## Data excerpts

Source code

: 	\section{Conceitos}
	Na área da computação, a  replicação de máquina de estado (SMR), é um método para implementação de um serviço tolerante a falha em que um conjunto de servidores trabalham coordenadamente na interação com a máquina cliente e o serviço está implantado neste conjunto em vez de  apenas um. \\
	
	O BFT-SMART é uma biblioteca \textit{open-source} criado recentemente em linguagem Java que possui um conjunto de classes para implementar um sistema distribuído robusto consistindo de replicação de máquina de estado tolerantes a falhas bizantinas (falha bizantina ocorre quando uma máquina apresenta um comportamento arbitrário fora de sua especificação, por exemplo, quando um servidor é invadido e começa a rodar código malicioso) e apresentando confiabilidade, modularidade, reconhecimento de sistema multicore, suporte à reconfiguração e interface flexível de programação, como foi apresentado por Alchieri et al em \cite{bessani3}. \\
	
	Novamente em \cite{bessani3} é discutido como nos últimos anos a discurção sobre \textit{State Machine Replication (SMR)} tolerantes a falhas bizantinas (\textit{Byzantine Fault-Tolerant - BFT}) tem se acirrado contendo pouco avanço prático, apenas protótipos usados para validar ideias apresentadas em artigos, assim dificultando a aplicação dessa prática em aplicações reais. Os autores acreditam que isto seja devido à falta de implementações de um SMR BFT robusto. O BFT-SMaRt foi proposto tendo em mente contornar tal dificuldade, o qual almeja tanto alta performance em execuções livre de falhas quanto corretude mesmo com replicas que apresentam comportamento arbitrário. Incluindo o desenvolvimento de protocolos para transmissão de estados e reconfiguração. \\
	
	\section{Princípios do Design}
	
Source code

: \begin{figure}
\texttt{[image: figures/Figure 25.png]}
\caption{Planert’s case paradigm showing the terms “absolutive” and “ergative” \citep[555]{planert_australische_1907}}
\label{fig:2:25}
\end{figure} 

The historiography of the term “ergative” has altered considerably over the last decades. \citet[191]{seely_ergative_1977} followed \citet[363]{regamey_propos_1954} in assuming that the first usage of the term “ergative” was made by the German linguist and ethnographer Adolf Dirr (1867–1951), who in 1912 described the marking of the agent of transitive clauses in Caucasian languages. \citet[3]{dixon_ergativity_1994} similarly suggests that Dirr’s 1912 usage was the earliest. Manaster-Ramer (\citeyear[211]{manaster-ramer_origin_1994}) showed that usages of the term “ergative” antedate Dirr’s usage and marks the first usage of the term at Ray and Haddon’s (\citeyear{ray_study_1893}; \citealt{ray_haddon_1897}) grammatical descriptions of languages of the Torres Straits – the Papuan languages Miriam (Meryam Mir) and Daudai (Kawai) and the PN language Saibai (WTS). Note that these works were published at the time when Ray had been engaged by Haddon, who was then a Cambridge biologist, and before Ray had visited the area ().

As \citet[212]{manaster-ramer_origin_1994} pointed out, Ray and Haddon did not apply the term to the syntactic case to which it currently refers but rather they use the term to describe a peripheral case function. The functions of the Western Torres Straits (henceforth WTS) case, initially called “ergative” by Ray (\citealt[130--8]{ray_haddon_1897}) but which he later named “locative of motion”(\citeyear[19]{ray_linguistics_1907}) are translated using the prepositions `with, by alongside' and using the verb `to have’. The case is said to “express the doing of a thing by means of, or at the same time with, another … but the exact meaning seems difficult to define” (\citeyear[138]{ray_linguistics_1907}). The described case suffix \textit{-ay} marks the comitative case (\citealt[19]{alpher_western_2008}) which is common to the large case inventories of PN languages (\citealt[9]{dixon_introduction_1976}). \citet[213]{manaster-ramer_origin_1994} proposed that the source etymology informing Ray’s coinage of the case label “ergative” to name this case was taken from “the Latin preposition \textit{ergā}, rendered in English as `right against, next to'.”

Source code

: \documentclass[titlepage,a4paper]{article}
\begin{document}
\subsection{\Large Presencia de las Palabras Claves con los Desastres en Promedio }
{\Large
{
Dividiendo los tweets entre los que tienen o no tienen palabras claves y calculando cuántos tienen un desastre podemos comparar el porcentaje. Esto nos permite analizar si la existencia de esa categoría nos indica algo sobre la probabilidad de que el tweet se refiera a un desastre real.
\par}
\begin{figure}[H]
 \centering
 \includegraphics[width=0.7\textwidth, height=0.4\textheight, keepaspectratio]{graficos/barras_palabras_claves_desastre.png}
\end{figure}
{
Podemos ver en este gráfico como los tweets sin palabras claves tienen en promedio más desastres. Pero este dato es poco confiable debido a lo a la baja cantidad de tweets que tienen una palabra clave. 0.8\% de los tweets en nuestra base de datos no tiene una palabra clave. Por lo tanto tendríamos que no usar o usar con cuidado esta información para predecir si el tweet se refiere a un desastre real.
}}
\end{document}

==

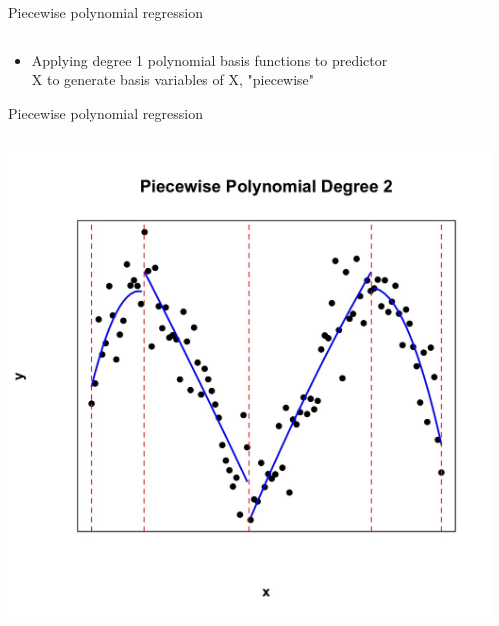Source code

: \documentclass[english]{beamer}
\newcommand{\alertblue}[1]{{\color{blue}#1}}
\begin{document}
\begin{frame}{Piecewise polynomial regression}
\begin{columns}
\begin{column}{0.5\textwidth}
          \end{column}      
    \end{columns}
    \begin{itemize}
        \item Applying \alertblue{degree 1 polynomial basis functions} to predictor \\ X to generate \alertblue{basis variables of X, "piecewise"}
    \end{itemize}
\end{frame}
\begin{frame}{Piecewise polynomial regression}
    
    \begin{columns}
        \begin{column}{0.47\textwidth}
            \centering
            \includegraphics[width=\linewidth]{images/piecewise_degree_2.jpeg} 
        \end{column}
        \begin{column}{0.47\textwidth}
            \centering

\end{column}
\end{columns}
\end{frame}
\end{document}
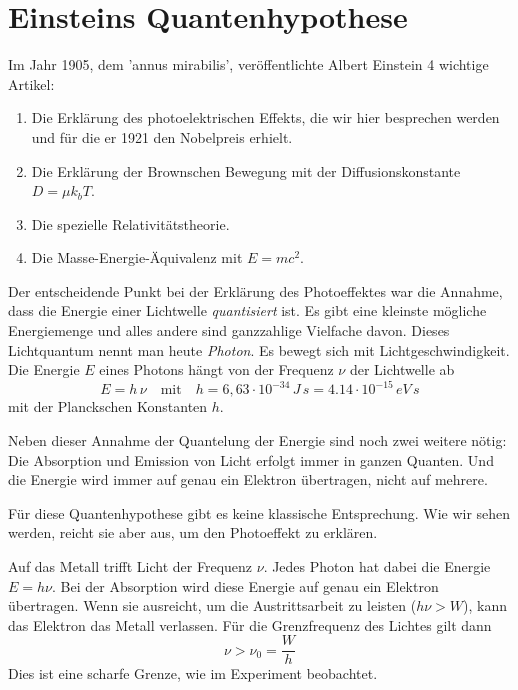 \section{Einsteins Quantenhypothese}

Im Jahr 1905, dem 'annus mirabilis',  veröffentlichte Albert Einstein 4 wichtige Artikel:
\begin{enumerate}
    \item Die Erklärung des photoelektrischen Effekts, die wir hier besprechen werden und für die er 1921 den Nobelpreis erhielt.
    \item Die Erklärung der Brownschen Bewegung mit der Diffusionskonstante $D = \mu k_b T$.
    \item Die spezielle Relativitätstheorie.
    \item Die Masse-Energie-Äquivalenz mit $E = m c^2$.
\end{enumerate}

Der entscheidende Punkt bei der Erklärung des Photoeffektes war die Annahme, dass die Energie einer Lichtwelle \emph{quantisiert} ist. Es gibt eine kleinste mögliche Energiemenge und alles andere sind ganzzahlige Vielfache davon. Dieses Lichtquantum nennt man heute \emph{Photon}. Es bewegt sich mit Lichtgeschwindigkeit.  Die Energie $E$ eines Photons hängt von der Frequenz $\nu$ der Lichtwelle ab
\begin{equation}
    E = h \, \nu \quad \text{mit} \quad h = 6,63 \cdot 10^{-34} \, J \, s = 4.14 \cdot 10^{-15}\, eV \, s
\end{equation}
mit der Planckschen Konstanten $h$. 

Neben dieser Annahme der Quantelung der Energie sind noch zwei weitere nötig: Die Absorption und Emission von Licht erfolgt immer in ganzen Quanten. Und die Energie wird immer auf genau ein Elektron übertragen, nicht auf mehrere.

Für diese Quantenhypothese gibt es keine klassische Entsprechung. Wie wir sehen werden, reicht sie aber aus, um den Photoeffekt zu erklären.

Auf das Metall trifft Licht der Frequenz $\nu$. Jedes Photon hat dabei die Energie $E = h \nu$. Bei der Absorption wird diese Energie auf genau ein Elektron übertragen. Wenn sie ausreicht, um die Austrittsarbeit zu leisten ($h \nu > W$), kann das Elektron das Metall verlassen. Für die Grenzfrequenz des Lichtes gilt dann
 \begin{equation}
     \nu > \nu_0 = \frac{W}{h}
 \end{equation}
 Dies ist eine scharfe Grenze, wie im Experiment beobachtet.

## What this task involves
Search the listing above for the string "textwidth" and copy each line that has it.

## Answer to the problem
 \includegraphics[width=0.7\textwidth, height=0.4\textheight, keepaspectratio]{graficos/barras_palabras_claves_desastre.png}
\begin{column}{0.5\textwidth}
        \begin{column}{0.47\textwidth}
        \begin{column}{0.47\textwidth}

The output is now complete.